SHOP (Sustainable Home Ownership Program) Home Mortgage, a non-profit based out of St. Paul, is working to get individuals who cannot qualify for traditional bank mortgages into homes using a buying strategy known as contract-for-deed. If the buyer is successful in the program, that person can transition out of the contract-for-deed into a traditional, fixed-rate bank mortgage.

A contract-for-deed is a buying strategy where the seller – in this case SHOP – provides financing to buy the property for an agreed-upon purchase price and the buyer repays the loan in installments. Typical clients of SHOP remain under contract-for-deed for three to 10 years, at which time, SHOP works with the home-owner to transition into a bank-owned mortgage.

"The program was created back in 2008 right after the mortgage crisis started and it was an attempt to make funding available for people who could no longer afford their mortgages," said Gary Beatty, vice president of SHOP. "When the mortgage crisis hit, a lot of people were left out in the cold when trying to find traditional financing. Sub-prime (loans) weren't even available."

Beatty said SHOP focuses its resources on homes in North Minneapolis and in East St. Paul.

"These are foreclosed properties that were boarded-up and vacant that we're trying to get back into the hands of home owners," said Beatty who said SHOP, with the assistance of licensed contractors, makes sure all homes under contract are up to code – and in many cases – updated with newer features. Some homes are valued at up to $250,000. SHOP is in partnership with the Greater Metropolitan Housing Corp. and Dayton's Bluff Neighborhood Housing Services.

Beatty said the program is a win-win for the home owners and the neighborhoods.

"Vacant, these homes do nothing for the neighborhood," said Beatty. "For the home owner, we're lending to people who wouldn't regularly qualify for home ownership. They were considered high risk. With our Bridge to Success, we reduce those risks and help to build a person's credit."

Bridge to Success is a combination of education and counseling that aims to revitalize a person's credit and increase that person's ability to borrow when the time comes. Through the program, prospective homebuyers attend homebuyer education classes and work with financial counselors to understand and evaluate a person's financial picture. Once a homebuyer's readiness is established, SHOP and the homebuyer will begin the search for a home. Once found, the client will enter into the actual contract for-deed for the property. While in the home, the client will continue to work with a financial coach with the goal of strengthening that person's finances and ultimately refinancing into a long-term loan.

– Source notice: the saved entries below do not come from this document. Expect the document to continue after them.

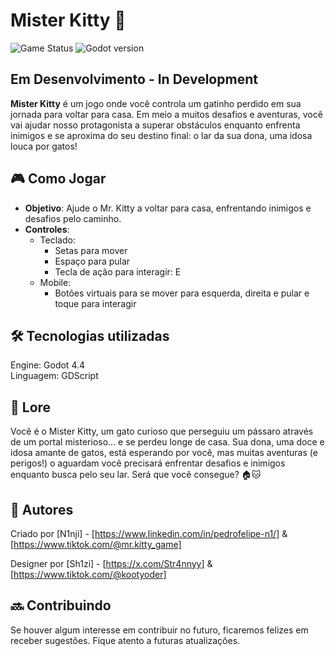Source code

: # Mister Kitty 🐾

![Game Status](https://img.shields.io/badge/status-active-brightgreen)  ![Godot version](https://img.shields.io/badge/engine-Godot%204.4-blue)

## Em Desenvolvimento - In Development

**Mister Kitty** é um jogo onde você controla um gatinho perdido em sua jornada para voltar para casa. 
Em meio a muitos desafios e aventuras, você vai ajudar nosso protagonista a superar obstáculos enquanto enfrenta inimigos e se aproxima do seu destino final: o lar da sua dona, uma idosa louca por gatos!

## 🎮 Como Jogar

- **Objetivo**: Ajude o Mr. Kitty a voltar para casa, enfrentando inimigos e desafios pelo caminho.
- **Controles**:
  - Teclado:
    - Setas para mover
    - Espaço para pular
    - Tecla de ação para interagir: E
  - Mobile:
    - Botões virtuais para se mover para esquerda, direita e pular e toque para interagir

## 🛠️ Tecnologias utilizadas
Engine: Godot 4.4  
Linguagem: GDScript

## 📝 Lore

Você é o Mister Kitty, um gato curioso que perseguiu um pássaro através de um portal misterioso... e se perdeu longe de casa.
Sua dona, uma doce e idosa amante de gatos, está esperando por você, mas muitas aventuras (e perigos!) o aguardam você precisará enfrentar desafios e inimigos enquanto busca pelo seu lar. Será que você consegue? 🏠🐱

## 📜 Autores

Criado por [N1nji] - [https://www.linkedin.com/in/pedrofelipe-n1/] & [https://www.tiktok.com/@mr.kitty_game]

Designer por [Sh1zi] - [https://x.com/Str4nnyy] & [https://www.tiktok.com/@kootyoder]

## 🔜 Contribuindo

Se houver algum interesse em contribuir no futuro, ficaremos felizes em receber sugestões. Fique atento a futuras atualizações.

"Before, people were put into a home without an understanding if the home was affordable for the person's lifestyle," said Marcus Manning, a SHOP loan officer. "That's why we focus on educating the buyer on his or her finances and work with them to create a budget. We want to see the client succeed."

Manning said many of SHOP's clients have the economic resources to buy a home, but their credit standing will not qualify them for a traditional home loan.

"These people are forced to rent – sometimes at higher rates than a mortgage – when really they should be able to buy," said Manning.

Vellvet Jones was one such person. Jones recently went through a divorce and said her credit took a hit when her then husband had a property foreclosed upon. Jones' name was also on the loan.

"This program is helping to build my credit," said Jones who closed on her contract-for-deed home in April. Jones is now in a three-bedroom 1,600 square foot home in North Minneapolis. Her monthly payments are just above $1,000 a month. "When I was renting I was paying $1,100 for a house I didn't even want people to visit me at," said Jones.

Manning said the program is vital, especially for the children of clients. He said the stability of living in a home helps a child in school and in his or her social development.

To date, nearly 50 people have enrolled in SHOP. Of that, Beatty said about six have already transitioned into traditional mortgages. He said that number would be higher, but they are waiting for home prices to rebound following last year's tornado in North Minneapolis.